This ADC code works, but I don't understand why

Generally the output of an ADC is \$\frac{v_{in}}{V_{ref}}N\$, where \$N\$ is the number of counts you get from the ADC. So if it's a 12-bit ADC the count is \$N = 4096\$. If your reference voltage is \$3.3\mathrm{V}\$, then each ADC count represents a voltage increase of \$\frac{3.3\mathrm{V}}{4096} \simeq 806\mu\mathrm{V}\$ This is close to multiplying by 0.8 to get millivolts.

It's best to make this calculation explicit in your code. Modern C compilers will let you do this as a series of #defines, or possibly const float expressions and then optimize to the actual value; modern C++ compilers will let you do the same thing with constexpr float expressions, only with better type checking than C #defines.

Something like the following would do, and would eliminate the magic number 0.8 from your code:

#define ADC_REF 3.3     // volts
#define ADC_COUNT 4096
#define ADC_LSB_MV (1000.0 * ADC_REF / ADC_COUNT)

Giving it a 5V reference voltage is violating the absolute maximum parameters.
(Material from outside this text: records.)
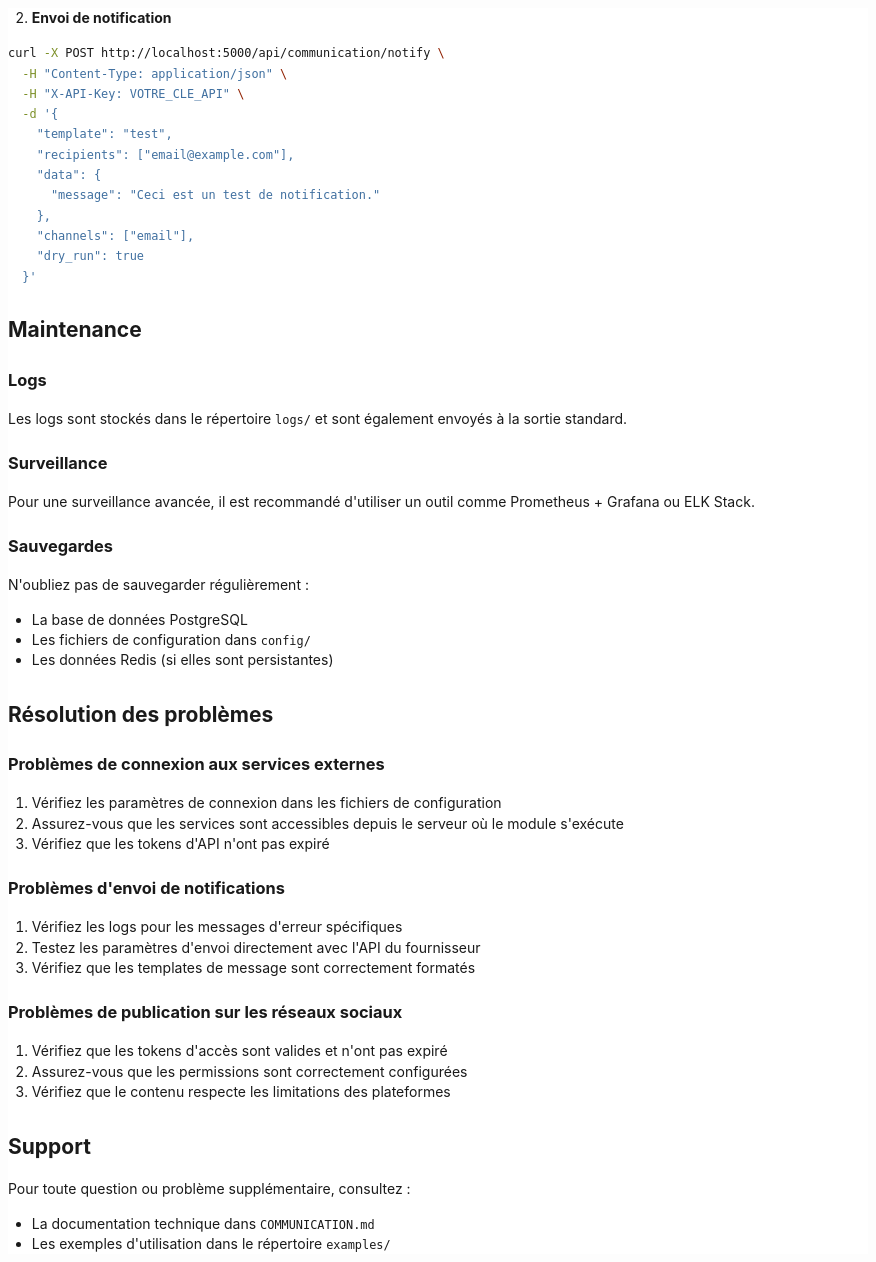 2. **Envoi de notification**

```bash
curl -X POST http://localhost:5000/api/communication/notify \
  -H "Content-Type: application/json" \
  -H "X-API-Key: VOTRE_CLE_API" \
  -d '{
    "template": "test",
    "recipients": ["email@example.com"],
    "data": {
      "message": "Ceci est un test de notification."
    },
    "channels": ["email"],
    "dry_run": true
  }'
```

## Maintenance

### Logs

Les logs sont stockés dans le répertoire `logs/` et sont également envoyés à la sortie standard.

### Surveillance

Pour une surveillance avancée, il est recommandé d'utiliser un outil comme Prometheus + Grafana ou ELK Stack.

### Sauvegardes

N'oubliez pas de sauvegarder régulièrement :
- La base de données PostgreSQL
- Les fichiers de configuration dans `config/`
- Les données Redis (si elles sont persistantes)

## Résolution des problèmes

### Problèmes de connexion aux services externes

1. Vérifiez les paramètres de connexion dans les fichiers de configuration
2. Assurez-vous que les services sont accessibles depuis le serveur où le module s'exécute
3. Vérifiez que les tokens d'API n'ont pas expiré

### Problèmes d'envoi de notifications

1. Vérifiez les logs pour les messages d'erreur spécifiques
2. Testez les paramètres d'envoi directement avec l'API du fournisseur
3. Vérifiez que les templates de message sont correctement formatés

### Problèmes de publication sur les réseaux sociaux

1. Vérifiez que les tokens d'accès sont valides et n'ont pas expiré
2. Assurez-vous que les permissions sont correctement configurées
3. Vérifiez que le contenu respecte les limitations des plateformes

## Support

Pour toute question ou problème supplémentaire, consultez :
- La documentation technique dans `COMMUNICATION.md`
- Les exemples d'utilisation dans le répertoire `examples/`
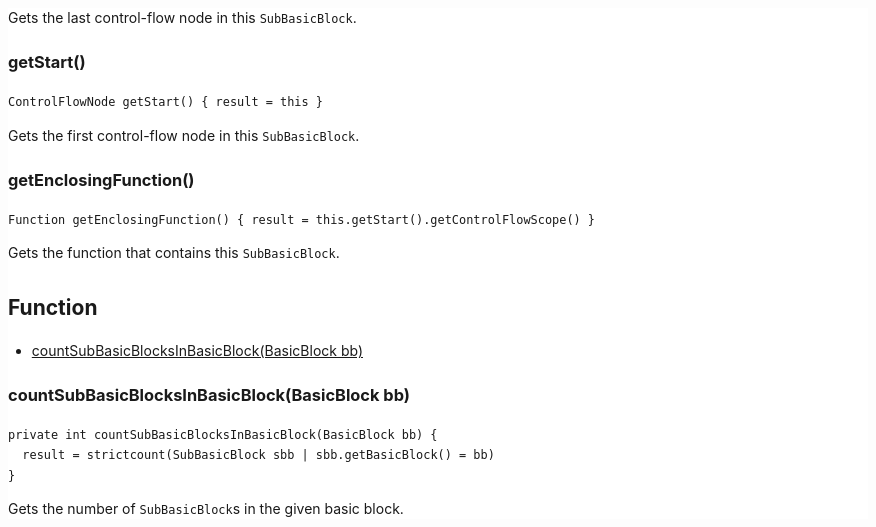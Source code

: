 Gets the last control-flow node in this `SubBasicBlock`.

### getStart()

```
ControlFlowNode getStart() { result = this }
```

Gets the first control-flow node in this `SubBasicBlock`. 

### getEnclosingFunction()

```
Function getEnclosingFunction() { result = this.getStart().getControlFlowScope() }
```

Gets the function that contains this `SubBasicBlock`.


## Function

- [countSubBasicBlocksInBasicBlock(BasicBlock bb)](#countsubbasicblocksinbasicblockbasicblock-bb)


### countSubBasicBlocksInBasicBlock(BasicBlock bb)

```
private int countSubBasicBlocksInBasicBlock(BasicBlock bb) {
  result = strictcount(SubBasicBlock sbb | sbb.getBasicBlock() = bb)
}
```

Gets the number of `SubBasicBlock`s in the given basic block.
The data sheet asks you to limit this to VDD - 0.6V. I'm not sure why the -0.6V part, but generally chips have input protection diodes to the highest voltage (\$\mathrm{V_{DDANA}}\$ in this case), so the chip is probably (unhappily) yanking the +5V reference down to around 4V, which would give you a multiplier of about 1 -- and do all sorts of strange and possibly bad things to the chip.

For that matter, giving it a 3.3V reference is violating the maximum absolute parameters, too, only not as bad. Table 37-24 in the datasheet lists the maximum reference voltage as \$\mathrm{V_{DDANA} - 0.6V}\$. So, properly, if you're using a 3.3V analog supply, you should use no higher than a 2.7V reference (2.5V would be convenient, because there's precision 2.5V references).

The value coming from the DAC is 12-bit, i.e. an integer between 0 and 4095 inclusive. The highest value is seen when the input voltage is equal to the full-scale reference voltage.

3.3V ref, 3.3V in yields 4095; 4095 * 0.8 = 3276, which, if interpreted as mV, is pretty close.

5V ref, 5V in yields 4095; 4095 * 0.8 = 3276. You'll want a multiplier of about 5000/4095 = 1.22 to get an accurate report with a 5V reference -- though as pointed out in comments, this part might not actually support an external reference over 3.3V!